We knew their track record, and we knew they could move around the mountains very quickly. They had dominated those slopes, caves, and hideouts for centuries, turning them into impregnable military strongholds against all comers.

And they had already faced the SEALs in open combat up there, because the SEALs had been first in. They would be prepared, we knew that. But like all SEAL operational teams, we believed we were better than everyone else, so the goddamned Taliban had better watch it.

Danny, Shane, James, Axe, Mikey, and I. We were here on business, trained to the minute, armed to the teeth, all set to drive the armies of the Taliban and al Qaeda right back to where they came from, seize the leaders, and get rid of anyone too dangerous to live. And restore order to the mountains.

I was eight thousand miles from home, but I could e-mail my family and loved ones. I was a bit light on home comforts, but I had in my rucksack a DVD player and a DVD of my favorite movie,
The Count of Monte Cristo,
from the novel by Alexandre Dumas
père.
It’s always an inspiration to me, always raises my spirits to watch one brave, innocent man’s lonely fight against overpowering forces of evil in an unforgiving world.

That’s my kind of stuff. Backs to the wall. Never give in. Courage, risks, daring beyond compare. I never thought my own problems would very shortly mirror, albeit briefly, those of Edmond Dantès and the hopelessness of his years in the grim island fortress of Chateau d’If.

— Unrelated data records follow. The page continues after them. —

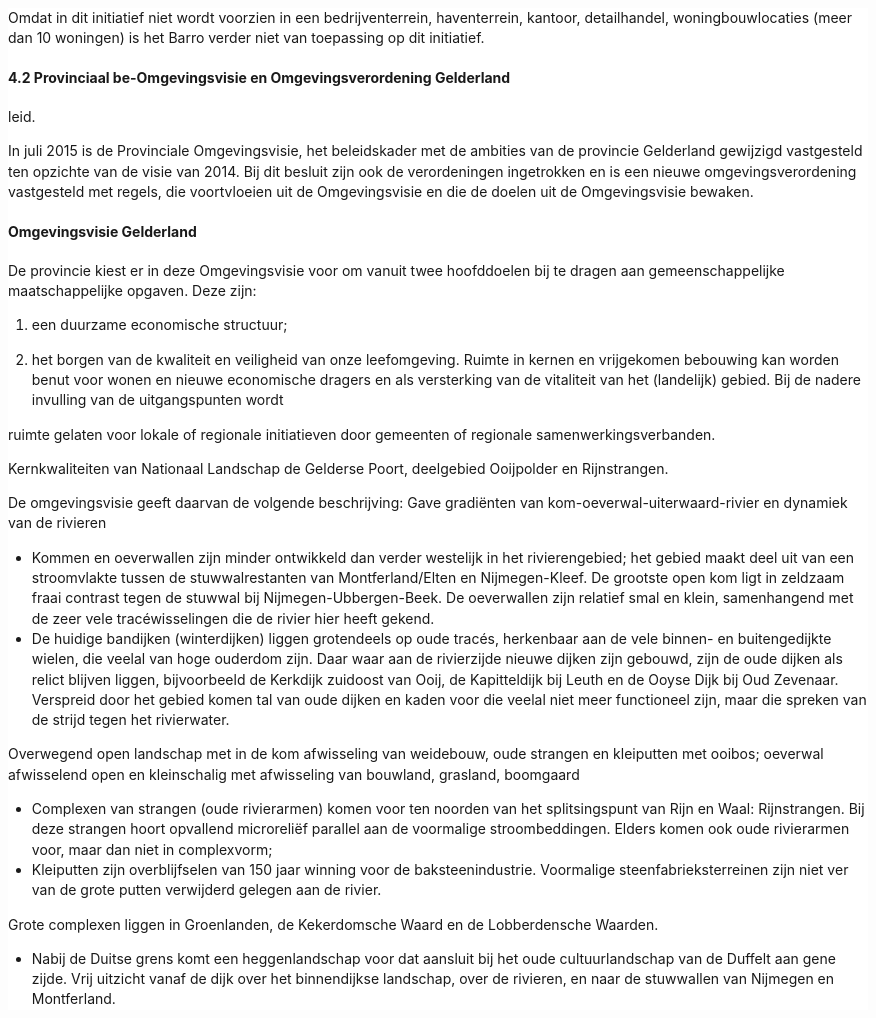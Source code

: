 Omdat in dit initiatief niet wordt voorzien in een bedrijventerrein, haventerrein, kantoor, detailhandel, woningbouwlocaties (meer dan 10 woningen) is het Barro verder niet van toepassing op dit initiatief.

#### 4.2 Provinciaal be-Omgevingsvisie en Omgevingsverordening Gelderland

leid.

In juli 2015 is de Provinciale Omgevingsvisie, het beleidskader met de ambities van de provincie Gelderland gewijzigd vastgesteld ten opzichte van de visie van 2014. Bij dit besluit zijn ook de verordeningen ingetrokken en is een nieuwe omgevingsverordening vastgesteld met regels, die voortvloeien uit de Omgevingsvisie en die de doelen uit de Omgevingsvisie bewaken.

#### Omgevingsvisie Gelderland

De provincie kiest er in deze Omgevingsvisie voor om vanuit twee hoofddoelen bij te dragen aan gemeenschappelijke maatschappelijke opgaven. Deze zijn:

1. een duurzame economische structuur;

2. het borgen van de kwaliteit en veiligheid van onze leefomgeving. Ruimte in kernen en vrijgekomen bebouwing kan worden benut voor wonen en nieuwe economische dragers en als versterking van de vitaliteit van het (landelijk) gebied. Bij de nadere invulling van de uitgangspunten wordt

ruimte gelaten voor lokale of regionale initiatieven door gemeenten of regionale samenwerkingsverbanden.

Kernkwaliteiten van Nationaal Landschap de Gelderse Poort, deelgebied Ooijpolder en Rijnstrangen.

De omgevingsvisie geeft daarvan de volgende beschrijving: Gave gradiënten van kom-oeverwal-uiterwaard-rivier en dynamiek van de rivieren

- Kommen en oeverwallen zijn minder ontwikkeld dan verder westelijk in het rivierengebied; het gebied maakt deel uit van een stroomvlakte tussen de stuwwalrestanten van Montferland/Elten en Nijmegen-Kleef. De grootste open kom ligt in zeldzaam fraai contrast tegen de stuwwal bij Nijmegen-Ubbergen-Beek. De oeverwallen zijn relatief smal en klein, samenhangend met de zeer vele tracéwisselingen die de rivier hier heeft gekend.
- De huidige bandijken (winterdijken) liggen grotendeels op oude tracés, herkenbaar aan de vele binnen- en buitengedijkte wielen, die veelal van hoge ouderdom zijn. Daar waar aan de rivierzijde nieuwe dijken zijn gebouwd, zijn de oude dijken als relict blijven liggen, bijvoorbeeld de Kerkdijk zuidoost van Ooij, de Kapitteldijk bij Leuth en de Ooyse Dijk bij Oud Zevenaar. Verspreid door het gebied komen tal van oude dijken en kaden voor die veelal niet meer functioneel zijn, maar die spreken van de strijd tegen het rivierwater.

Overwegend open landschap met in de kom afwisseling van weidebouw, oude strangen en kleiputten met ooibos; oeverwal afwisselend open en kleinschalig met afwisseling van bouwland, grasland, boomgaard

- Complexen van strangen (oude rivierarmen) komen voor ten noorden van het splitsingspunt van Rijn en Waal: Rijnstrangen. Bij deze strangen hoort opvallend microreliëf parallel aan de voormalige stroombeddingen. Elders komen ook oude rivierarmen voor, maar dan niet in complexvorm;
- Kleiputten zijn overblijfselen van 150 jaar winning voor de baksteenindustrie. Voormalige steenfabrieksterreinen zijn niet ver van de grote putten verwijderd gelegen aan de rivier.

 Grote complexen liggen in Groenlanden, de Kekerdomsche Waard en de Lobberdensche Waarden.

- Nabij de Duitse grens komt een heggenlandschap voor dat aansluit bij het oude cultuurlandschap van de Duffelt aan gene zijde.
Vrij uitzicht vanaf de dijk over het binnendijkse landschap, over de rivieren, en naar de stuwwallen van Nijmegen en Montferland.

And I never thought those unforgettable words he carved with flintstones, into the granite walls of the cruelest of jails, would also provide me with hope; a forlorn hope, but hope nonetheless. During the peril of my own darkest hours, I thought of those words over and over, more times than I care to admit:
God will give me justice.

 

3

A School for Warriors

It was pitch dark, and he was wearing sunglasses, wraparound, shiny black...“Most of you aren’t going to be here in a couple of months,” said Instructor Reno...“If you guys don’t start pulling together as a team, none of you will be here.”

T
he six SEALs from Bahrain landed in Bagram, in northeast Afghanistan, shortly after first light. I realize I have just spent two entire chapters essentially pointing out what a momentous event that was, our arrival to work with the elite mountain troops of the U.S. Army. It has occurred to me that you might be wondering why we thought we were so goddamned superior to everyone else, why we felt entitled to our own private brand of arrogance.

Not wishing to be haunted by anyone’s doubts about me and my teammates, I propose to explain right now, before we get moving, precisely why we felt this way about the world. It’s not some form of premature triumph, and it would be absurd to call it mere confidence. That would be like calling the Pacific wet.